START Data extract

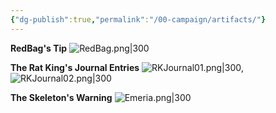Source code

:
 ```yaml
---
{"dg-publish":true,"permalink":"/00-campaign/artifacts/"}
---
```



**RedBag's Tip**
![RedBag.png|300](/img/user/zMISC/z_Assets/RedBag.png)

**The Rat King's Journal Entries**
![RKJournal01.png|300](/img/user/zMISC/z_Assets/RKJournal01.png), ![RKJournal02.png|300](/img/user/zMISC/z_Assets/RKJournal02.png)

**The Skeleton's Warning**
![Emeria.png|300](/img/user/zMISC/z_Assets/Emeria.png)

END Data extract

Activity: For this task, copy every line of the material in which "RedBag" appears.

Task answer:
**RedBag's Tip**
![RedBag.png|300](/img/user/zMISC/z_Assets/RedBag.png)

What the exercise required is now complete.